L'économiste, ancien conseiller de François Mitterand, enfourche donc une nouvelle fois son cheval de bataille : la licence globale, un mécanisme dans lequel une rémunération fixe et forfaitaire, de quelques euros par mois, permet à l'internaute d'échanger librement sur Internet musique et vidéo, dans les limites d'un usage non commercial.
Pour mettre le pied de l'industrie culturelle à l'étrier, Jacques Attali suggère le recours à la « licence musique » préconisée par Laurent Petitgirard, ex président de la Sacem. Un portail « officiel » permettrait alors aux internautes de télécharger des morceaux à volonté, à partir du catalogue des maisons de disque intéressées par l'idée, en échange d'un abonnement mensuel.
« Quand la Sacem aura accepté de changer de paradigme, la discussion sera infiniment plus ouverte et beaucoup d'autres choses pourront être admises », indique jacques Attali, reconnaissant qu'il faut encore « que soient étudiés tous les aspects d'une telle licence : comment la rémunération est construite, quel est son montant, son mode de suivi, son mode de répartition, etc. ».

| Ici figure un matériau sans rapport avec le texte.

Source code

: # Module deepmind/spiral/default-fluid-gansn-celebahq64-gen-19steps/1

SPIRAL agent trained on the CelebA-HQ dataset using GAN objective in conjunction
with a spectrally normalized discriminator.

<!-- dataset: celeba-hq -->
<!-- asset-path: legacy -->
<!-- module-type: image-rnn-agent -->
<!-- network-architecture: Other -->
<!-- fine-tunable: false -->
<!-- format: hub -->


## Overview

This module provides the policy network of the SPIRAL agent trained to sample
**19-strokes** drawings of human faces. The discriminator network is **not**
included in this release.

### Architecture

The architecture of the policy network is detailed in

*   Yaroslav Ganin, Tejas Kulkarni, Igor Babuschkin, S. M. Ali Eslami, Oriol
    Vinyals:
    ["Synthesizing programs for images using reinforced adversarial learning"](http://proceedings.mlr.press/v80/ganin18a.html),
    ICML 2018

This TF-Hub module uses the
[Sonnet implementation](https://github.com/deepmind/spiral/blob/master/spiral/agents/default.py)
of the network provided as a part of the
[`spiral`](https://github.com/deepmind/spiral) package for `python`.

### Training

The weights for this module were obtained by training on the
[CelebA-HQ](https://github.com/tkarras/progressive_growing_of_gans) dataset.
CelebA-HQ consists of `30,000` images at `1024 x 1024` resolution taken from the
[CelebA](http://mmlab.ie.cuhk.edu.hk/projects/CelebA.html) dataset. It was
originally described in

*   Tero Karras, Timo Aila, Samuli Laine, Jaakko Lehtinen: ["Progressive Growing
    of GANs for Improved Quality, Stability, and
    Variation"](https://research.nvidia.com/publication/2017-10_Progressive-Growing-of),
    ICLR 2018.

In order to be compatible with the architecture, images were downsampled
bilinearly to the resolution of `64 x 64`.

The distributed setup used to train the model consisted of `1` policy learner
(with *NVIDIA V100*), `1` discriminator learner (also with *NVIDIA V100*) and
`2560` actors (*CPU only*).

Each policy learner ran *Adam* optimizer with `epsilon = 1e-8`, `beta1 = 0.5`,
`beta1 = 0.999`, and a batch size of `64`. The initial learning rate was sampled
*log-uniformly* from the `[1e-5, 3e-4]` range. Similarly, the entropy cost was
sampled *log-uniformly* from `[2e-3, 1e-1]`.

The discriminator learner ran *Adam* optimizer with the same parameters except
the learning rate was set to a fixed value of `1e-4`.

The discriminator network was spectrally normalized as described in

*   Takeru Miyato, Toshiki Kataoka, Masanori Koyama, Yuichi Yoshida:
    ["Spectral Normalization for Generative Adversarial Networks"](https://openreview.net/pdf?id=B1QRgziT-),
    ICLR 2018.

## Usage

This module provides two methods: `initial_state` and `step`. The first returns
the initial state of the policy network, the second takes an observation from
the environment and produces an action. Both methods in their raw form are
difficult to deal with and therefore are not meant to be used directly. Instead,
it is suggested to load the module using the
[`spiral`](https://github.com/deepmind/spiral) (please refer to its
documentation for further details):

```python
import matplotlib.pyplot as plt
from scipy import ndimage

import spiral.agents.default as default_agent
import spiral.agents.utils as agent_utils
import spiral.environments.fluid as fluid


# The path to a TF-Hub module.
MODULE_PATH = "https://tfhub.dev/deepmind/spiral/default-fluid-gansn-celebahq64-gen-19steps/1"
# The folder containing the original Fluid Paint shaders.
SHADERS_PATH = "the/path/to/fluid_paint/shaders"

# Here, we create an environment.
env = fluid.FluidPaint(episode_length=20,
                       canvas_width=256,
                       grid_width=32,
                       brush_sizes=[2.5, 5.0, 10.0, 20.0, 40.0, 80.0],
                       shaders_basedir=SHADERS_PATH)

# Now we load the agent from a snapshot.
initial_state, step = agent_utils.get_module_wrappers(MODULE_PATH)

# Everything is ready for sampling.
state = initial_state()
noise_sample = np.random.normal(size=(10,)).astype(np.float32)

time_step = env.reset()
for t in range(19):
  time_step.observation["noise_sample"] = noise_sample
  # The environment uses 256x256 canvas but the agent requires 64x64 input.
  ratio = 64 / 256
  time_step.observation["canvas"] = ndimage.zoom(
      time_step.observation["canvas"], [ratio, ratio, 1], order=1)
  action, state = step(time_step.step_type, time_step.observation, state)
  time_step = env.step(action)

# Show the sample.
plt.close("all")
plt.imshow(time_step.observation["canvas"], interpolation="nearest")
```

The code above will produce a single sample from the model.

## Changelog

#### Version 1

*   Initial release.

Campées sur leurs positions, sociétés d'auteur et grandes maisons de disque courraient à leur perte. Avec l'arrivée, plus ou moins inéluctable selon Attali, de la licence globale, l'ensemble du secteur aurait intérêt à se mobiliser pour que naisse un système équitable de répartition des droits. « Tout dépendra du caractère démocratique, transparent et clair de la répartition par les sociétés d'auteur de cette manne nouvelle. Et du rôle des FAI dans cette répartition. C'est pourquoi un accord entre fournisseurs d'accès, majors et sociétés d'auteurs est fondamental », insiste-t-il, avant de prévenir : « si la négociation se passe mal, dans dix ans les sociétés d'auteur n'existeront plus, tout sera réparti entre majors et FAI ».